For the data below, restate word for word only the lines from the line containing "aims to reveal." through the line containing "that are relevant", both ends included.
[Start of section]
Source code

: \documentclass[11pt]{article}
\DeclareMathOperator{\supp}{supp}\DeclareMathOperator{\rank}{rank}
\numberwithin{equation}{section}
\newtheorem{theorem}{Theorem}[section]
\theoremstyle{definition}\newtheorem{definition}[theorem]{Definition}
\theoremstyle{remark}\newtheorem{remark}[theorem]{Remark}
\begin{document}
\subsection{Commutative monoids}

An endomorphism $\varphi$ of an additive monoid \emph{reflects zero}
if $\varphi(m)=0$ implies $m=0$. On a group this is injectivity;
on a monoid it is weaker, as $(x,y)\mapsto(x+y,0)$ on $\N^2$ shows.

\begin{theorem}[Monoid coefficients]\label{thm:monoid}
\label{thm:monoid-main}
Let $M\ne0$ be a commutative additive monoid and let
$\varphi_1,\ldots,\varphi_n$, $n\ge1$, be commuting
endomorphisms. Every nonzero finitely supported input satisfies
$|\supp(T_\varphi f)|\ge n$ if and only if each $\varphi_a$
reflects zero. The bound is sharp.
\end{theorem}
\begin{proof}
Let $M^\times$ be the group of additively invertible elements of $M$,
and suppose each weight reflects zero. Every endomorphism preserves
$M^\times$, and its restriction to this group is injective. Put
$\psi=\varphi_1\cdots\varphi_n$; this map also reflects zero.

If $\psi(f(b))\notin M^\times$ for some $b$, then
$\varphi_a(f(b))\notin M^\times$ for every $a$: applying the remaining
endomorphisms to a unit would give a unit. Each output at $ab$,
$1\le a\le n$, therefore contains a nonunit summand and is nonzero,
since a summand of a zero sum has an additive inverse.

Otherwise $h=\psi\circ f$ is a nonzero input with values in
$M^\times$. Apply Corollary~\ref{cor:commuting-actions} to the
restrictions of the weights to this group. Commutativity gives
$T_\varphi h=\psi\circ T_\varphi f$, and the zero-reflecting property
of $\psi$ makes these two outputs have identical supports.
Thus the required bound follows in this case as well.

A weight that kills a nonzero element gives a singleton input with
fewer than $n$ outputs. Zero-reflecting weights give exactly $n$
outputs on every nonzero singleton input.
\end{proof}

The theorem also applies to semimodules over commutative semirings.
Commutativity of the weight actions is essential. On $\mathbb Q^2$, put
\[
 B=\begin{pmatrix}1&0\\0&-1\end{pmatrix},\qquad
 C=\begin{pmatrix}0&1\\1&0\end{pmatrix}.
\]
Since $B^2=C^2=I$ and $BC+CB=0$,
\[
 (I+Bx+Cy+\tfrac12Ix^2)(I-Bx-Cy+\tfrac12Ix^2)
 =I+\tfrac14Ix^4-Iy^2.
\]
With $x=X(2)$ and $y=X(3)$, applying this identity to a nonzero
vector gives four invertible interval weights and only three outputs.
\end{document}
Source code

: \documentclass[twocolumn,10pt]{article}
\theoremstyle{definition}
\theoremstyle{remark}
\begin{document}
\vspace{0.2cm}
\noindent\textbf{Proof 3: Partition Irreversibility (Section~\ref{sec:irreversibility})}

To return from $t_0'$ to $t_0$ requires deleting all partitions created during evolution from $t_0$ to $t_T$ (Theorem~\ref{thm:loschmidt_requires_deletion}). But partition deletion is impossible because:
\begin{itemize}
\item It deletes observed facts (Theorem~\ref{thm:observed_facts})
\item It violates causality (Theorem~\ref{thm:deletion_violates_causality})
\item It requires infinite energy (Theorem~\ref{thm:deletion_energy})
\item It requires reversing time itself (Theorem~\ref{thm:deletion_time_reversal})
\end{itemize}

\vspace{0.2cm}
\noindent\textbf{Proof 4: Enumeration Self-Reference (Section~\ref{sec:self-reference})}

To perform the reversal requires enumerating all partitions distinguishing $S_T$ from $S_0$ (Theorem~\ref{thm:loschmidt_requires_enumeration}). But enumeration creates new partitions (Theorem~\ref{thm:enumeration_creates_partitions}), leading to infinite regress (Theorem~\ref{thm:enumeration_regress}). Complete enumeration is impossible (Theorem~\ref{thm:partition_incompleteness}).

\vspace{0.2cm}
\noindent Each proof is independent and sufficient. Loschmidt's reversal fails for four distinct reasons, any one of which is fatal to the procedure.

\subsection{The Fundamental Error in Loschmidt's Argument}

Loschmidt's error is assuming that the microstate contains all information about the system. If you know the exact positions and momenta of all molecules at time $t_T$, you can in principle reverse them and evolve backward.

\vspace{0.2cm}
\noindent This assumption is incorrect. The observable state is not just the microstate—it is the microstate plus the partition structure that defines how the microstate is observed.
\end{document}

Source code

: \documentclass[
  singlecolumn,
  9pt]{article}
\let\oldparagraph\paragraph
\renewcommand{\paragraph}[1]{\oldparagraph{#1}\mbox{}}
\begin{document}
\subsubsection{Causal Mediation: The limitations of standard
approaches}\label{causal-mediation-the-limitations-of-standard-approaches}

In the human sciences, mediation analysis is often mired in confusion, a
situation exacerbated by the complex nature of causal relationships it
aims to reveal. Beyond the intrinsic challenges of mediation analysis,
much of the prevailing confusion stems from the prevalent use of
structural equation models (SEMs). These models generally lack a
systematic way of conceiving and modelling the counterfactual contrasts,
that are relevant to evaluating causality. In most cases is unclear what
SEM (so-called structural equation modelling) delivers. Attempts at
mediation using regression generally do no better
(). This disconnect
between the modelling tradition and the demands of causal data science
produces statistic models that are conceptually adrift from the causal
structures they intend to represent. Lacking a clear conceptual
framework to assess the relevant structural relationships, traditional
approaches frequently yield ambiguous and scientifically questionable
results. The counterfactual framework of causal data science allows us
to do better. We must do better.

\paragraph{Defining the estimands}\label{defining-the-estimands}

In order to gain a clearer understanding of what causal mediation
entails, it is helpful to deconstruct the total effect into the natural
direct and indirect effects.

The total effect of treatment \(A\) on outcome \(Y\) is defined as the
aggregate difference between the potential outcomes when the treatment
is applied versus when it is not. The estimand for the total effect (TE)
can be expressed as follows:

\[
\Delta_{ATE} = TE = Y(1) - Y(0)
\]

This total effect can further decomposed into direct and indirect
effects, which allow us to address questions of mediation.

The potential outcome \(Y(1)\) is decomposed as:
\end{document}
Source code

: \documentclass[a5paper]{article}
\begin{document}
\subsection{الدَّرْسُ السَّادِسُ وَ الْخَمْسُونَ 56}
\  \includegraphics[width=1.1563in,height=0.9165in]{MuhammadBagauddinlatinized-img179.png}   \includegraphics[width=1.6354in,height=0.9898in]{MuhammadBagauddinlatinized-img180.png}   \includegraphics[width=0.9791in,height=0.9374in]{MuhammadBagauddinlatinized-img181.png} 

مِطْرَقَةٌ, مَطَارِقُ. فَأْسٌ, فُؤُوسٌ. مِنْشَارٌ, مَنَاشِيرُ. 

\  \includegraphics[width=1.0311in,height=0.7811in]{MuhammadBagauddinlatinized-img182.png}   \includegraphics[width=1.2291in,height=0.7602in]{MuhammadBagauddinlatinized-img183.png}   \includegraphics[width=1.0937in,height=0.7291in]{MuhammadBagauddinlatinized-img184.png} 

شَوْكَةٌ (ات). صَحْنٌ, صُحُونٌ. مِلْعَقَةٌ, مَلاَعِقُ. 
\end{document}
[End of section]
*OUTPUT OF THE EXERCISE*.
aims to reveal. Beyond the intrinsic challenges of mediation analysis,
much of the prevailing confusion stems from the prevalent use of
structural equation models (SEMs). These models generally lack a
systematic way of conceiving and modelling the counterfactual contrasts,
that are relevant to evaluating causality. In most cases is unclear what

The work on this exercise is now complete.